Stocks rose on Thursday as gains in bank shares and the oil market offset another dismal round of U.S. unemployment data.
The Dow Jones Industrial Average closed 377.37 points higher, or 1.6%, at 23,625.34 after falling more than 450 points earlier in the day. The Dow also snapped a three-day losing streak. The S&P 500 climbed 1.15% to 2,852.50. The Nasdaq Composite closer 0.9% higher at 8,943.72. Both the S&P 500 and Nasdaq were down over 1% to start off the session.
Bank of America and JPMorgan Chase gained at least 4% each. Citigroup ended the session 3.6% higher while Wells Fargo advanced over 6.8%. Oil prices climbed 9% to $27.56 per barrel, leading the S&P 500 energy sector up by 0.7%.
Still, the major averages remained on track for their worst weekly performance since March 20. The S&P 500 and Dow have both lost more than 2.6% this week while the Nasdaq has fallen 1.9%.
"This market is still in this muddle-through zone where you're trying to understand how difficult will this economic environment be or is there an all-clear coming soon," said Rob Haworth, senior investment strategist at U.S. Bank Wealth Management, noting the S&P 500 tested the lower end of its recent trading range.
Stocks sold off earlier in the day after the Labor Department reported a total of 2.981 million Americans filed unemployment insurance during the week ending May 9. The number came in worse than expectations of 2.7 million new claims, according to economists polled by Dow Jones.

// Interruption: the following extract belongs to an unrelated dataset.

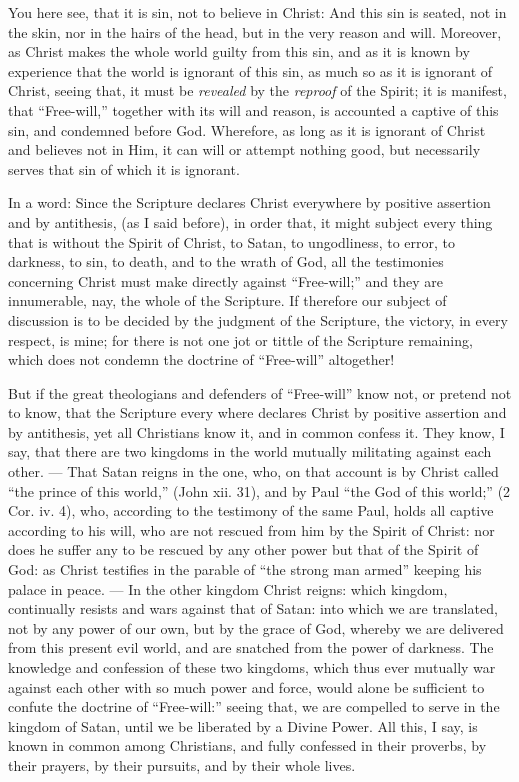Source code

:You here see, that it is sin, not to believe in Christ: And this sin is seated, not in the skin, nor in the hairs of the head, but in the very reason and will. Moreover, as Christ makes the whole world guilty from this sin, and as it is known by experience that the world is ignorant of this sin, as much so as it is ignorant of Christ, seeing that, it must be \emph{revealed }by the \emph{reproof }of the Spirit; it is manifest, that “Free-will,” together with its will and reason, is accounted a captive of this sin, and condemned before God. Wherefore, as long as it is ignorant of Christ and believes not in Him, it can will or attempt nothing good, but necessarily serves that sin of which it is ignorant.

In a word: Since the Scripture declares Christ everywhere by positive assertion and by antithesis, (as I said before), in order that, it might subject every thing that is without the Spirit of Christ, to Satan, to ungodliness, to error, to darkness, to sin, to death, and to the wrath of God, all the testimonies concerning Christ must make directly against “Free-will;” and they are innumerable, nay, the whole of the Scripture. If therefore our subject of discussion is to be decided by the judgment of the Scripture, the victory, in every respect, is mine; for there is not one jot or tittle of the Scripture remaining, which does not condemn the doctrine of “Free-will” altogether!

But if the great theologians and defenders of “Free-will” know not, or pretend not to know, that the Scripture every where declares Christ by positive assertion and by antithesis, yet all Christians know it, and in common confess it. They know, I say, that there are two kingdoms in the world mutually militating against each other. — That Satan reigns in the one, who, on that account is by Christ called “the prince of this world,” (John xii. 31), and by Paul “the God of this world;” (2 Cor. iv. 4), who, according to the testimony of the same Paul, holds all captive according to his will, who are not rescued from him by the Spirit of Christ: nor does he suffer any to be rescued by any other power but that of the Spirit of God: as Christ testifies in the parable of “the strong man armed” keeping his palace in peace. — In the other kingdom Christ reigns: which kingdom, continually resists and wars against that of Satan: into which we are translated, not by any power of our own, but by the grace of God, whereby we are delivered from this present evil world, and are snatched from the power of darkness. The knowledge and confession of these two kingdoms, which thus ever mutually war against each other with so much power and force, would alone be sufficient to confute the doctrine of “Free-will:” seeing that, we are compelled to serve in the kingdom of Satan, until we be liberated by a Divine Power. All this, I say, is known in common among Christians, and fully confessed in their proverbs, by their prayers, by their pursuits, and by their whole lives.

The new claims also brought the coronavirus crisis total to nearly 36.5 million over the past two months, by far the biggest loss in U.S. history. A record of 20.5 million jobs were lost in April alone as the coronavirus-induced economic shutdown tore through the economy, sending the unemployment rate skyrocketing to 14.7%.
On Wednesday, stocks fell sharply after Federal Reserve Chairman Jerome Powell warned more needs to be done to support the economy amid the coronavirus pandemic.
"There are a lot of variables in terms of really how the economy opens here. It's going to be very uneven," said Gregory Faranello, head of U.S. rates trading at AmeriVet Securities. In terms of additional efforts, Faranello said the Fed could implement some "yield curve control," among other measures.
"From a capital perspective and a leverage perspective, the Fed can grow the existing programs that they have online," Faranello said.
Despite the sharp losses this week, the S&P 500 remains more than 30% above its March 23 low. The Dow has also rallied more than 29% since then as shares of major tech companies surged.
"Those stocks that were doing well before all this are the ones that did well" after the initial sell-off, said Aaron Clark, portfolio manager at GW&K Investment Management. "It's like the big get bigger and stronger."
Still, Clark highlighted the uncertainty investors currently face, noting: "Nobody's ever been through anything like this. … For now, we're just hoping we're finding the right businesses that can continue to grow and take share and come out stronger."